BEGIN Dataset content
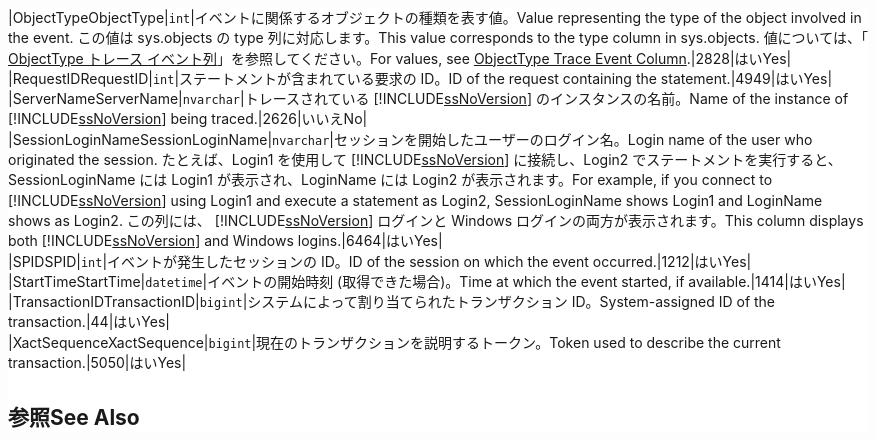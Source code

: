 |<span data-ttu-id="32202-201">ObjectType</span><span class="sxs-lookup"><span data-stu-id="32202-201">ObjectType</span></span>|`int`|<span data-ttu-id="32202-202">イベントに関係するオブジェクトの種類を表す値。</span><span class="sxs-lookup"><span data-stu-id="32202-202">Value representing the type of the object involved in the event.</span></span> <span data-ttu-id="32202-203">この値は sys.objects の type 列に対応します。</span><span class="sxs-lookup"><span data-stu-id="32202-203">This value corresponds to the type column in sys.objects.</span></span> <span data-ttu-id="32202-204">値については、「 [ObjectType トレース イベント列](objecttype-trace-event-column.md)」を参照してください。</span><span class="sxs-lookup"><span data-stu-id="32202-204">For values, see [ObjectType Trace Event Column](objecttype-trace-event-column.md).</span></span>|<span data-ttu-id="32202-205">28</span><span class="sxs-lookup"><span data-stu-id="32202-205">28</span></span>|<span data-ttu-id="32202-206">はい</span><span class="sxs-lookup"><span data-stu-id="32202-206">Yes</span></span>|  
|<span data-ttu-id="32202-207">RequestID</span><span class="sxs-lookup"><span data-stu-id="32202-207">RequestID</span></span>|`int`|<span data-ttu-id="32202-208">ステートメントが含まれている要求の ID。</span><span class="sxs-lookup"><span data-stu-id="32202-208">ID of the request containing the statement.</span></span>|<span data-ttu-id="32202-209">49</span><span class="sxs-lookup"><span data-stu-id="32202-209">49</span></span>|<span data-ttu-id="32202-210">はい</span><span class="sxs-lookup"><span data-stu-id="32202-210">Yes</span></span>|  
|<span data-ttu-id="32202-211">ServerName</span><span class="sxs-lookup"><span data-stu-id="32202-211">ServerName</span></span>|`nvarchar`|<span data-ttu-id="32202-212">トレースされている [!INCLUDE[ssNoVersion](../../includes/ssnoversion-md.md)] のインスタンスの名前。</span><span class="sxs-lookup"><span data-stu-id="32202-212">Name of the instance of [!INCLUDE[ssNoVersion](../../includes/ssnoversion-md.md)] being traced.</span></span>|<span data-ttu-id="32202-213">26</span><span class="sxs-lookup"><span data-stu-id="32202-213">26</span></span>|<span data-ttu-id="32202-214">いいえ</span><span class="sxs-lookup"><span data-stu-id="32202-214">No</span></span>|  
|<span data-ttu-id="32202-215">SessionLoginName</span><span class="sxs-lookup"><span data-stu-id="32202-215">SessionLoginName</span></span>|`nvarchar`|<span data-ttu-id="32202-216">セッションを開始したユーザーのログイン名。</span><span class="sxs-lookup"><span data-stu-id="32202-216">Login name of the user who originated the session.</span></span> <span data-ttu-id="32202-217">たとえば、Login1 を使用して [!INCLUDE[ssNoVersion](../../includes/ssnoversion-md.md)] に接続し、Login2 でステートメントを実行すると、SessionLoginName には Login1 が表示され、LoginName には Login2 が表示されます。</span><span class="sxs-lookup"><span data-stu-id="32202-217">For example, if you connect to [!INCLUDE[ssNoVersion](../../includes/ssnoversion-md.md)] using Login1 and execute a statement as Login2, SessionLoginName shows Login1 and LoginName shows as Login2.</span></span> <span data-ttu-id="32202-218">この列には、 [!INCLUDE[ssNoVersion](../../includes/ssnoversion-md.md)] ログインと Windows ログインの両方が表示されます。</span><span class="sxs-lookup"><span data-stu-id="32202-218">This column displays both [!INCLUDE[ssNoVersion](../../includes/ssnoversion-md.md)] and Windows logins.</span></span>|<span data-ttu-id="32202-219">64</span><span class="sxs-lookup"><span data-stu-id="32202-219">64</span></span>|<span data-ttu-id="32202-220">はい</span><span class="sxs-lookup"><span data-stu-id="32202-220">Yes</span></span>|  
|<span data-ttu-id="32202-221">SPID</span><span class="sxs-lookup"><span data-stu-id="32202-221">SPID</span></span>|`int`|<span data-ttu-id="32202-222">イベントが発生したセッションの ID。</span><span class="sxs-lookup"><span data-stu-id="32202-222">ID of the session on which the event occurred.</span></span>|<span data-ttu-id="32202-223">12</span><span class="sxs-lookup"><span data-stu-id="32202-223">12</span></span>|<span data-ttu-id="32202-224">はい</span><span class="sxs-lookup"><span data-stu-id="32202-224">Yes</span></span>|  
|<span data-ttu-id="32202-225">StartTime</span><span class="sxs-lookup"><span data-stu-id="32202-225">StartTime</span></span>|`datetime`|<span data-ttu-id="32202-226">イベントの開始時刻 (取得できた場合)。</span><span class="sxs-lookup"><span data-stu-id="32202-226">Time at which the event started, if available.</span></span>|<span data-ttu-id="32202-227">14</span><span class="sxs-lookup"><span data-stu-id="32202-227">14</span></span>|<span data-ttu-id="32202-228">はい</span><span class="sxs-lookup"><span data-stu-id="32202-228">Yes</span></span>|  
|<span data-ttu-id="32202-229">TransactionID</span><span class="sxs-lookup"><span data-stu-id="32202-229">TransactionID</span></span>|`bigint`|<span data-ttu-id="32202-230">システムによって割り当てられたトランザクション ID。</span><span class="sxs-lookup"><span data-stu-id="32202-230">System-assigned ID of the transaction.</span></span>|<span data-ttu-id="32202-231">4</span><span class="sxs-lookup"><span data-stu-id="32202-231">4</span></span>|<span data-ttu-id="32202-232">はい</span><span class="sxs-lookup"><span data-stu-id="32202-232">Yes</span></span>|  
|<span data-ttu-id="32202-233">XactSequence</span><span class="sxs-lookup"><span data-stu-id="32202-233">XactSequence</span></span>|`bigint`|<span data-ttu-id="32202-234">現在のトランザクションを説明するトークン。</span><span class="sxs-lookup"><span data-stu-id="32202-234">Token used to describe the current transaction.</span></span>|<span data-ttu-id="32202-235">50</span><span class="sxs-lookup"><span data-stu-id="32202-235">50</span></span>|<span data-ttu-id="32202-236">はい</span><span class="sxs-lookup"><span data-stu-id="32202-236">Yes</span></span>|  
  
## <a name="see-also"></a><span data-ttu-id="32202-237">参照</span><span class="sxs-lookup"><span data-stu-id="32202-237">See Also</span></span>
END Dataset content
[Exercise goal]
Exactly the lines from the one with "at which the" through the final line of the entries are to be returned, both ends included.

[Output]
|<span data-ttu-id="32202-225">StartTime</span><span class="sxs-lookup"><span data-stu-id="32202-225">StartTime</span></span>|`datetime`|<span data-ttu-id="32202-226">イベントの開始時刻 (取得できた場合)。</span><span class="sxs-lookup"><span data-stu-id="32202-226">Time at which the event started, if available.</span></span>|<span data-ttu-id="32202-227">14</span><span class="sxs-lookup"><span data-stu-id="32202-227">14</span></span>|<span data-ttu-id="32202-228">はい</span><span class="sxs-lookup"><span data-stu-id="32202-228">Yes</span></span>|  
|<span data-ttu-id="32202-229">TransactionID</span><span class="sxs-lookup"><span data-stu-id="32202-229">TransactionID</span></span>|`bigint`|<span data-ttu-id="32202-230">システムによって割り当てられたトランザクション ID。</span><span class="sxs-lookup"><span data-stu-id="32202-230">System-assigned ID of the transaction.</span></span>|<span data-ttu-id="32202-231">4</span><span class="sxs-lookup"><span data-stu-id="32202-231">4</span></span>|<span data-ttu-id="32202-232">はい</span><span class="sxs-lookup"><span data-stu-id="32202-232">Yes</span></span>|  
|<span data-ttu-id="32202-233">XactSequence</span><span class="sxs-lookup"><span data-stu-id="32202-233">XactSequence</span></span>|`bigint`|<span data-ttu-id="32202-234">現在のトランザクションを説明するトークン。</span><span class="sxs-lookup"><span data-stu-id="32202-234">Token used to describe the current transaction.</span></span>|<span data-ttu-id="32202-235">50</span><span class="sxs-lookup"><span data-stu-id="32202-235">50</span></span>|<span data-ttu-id="32202-236">はい</span><span class="sxs-lookup"><span data-stu-id="32202-236">Yes</span></span>|  
  
## <a name="see-also"></a><span data-ttu-id="32202-237">参照</span><span class="sxs-lookup"><span data-stu-id="32202-237">See Also</span></span>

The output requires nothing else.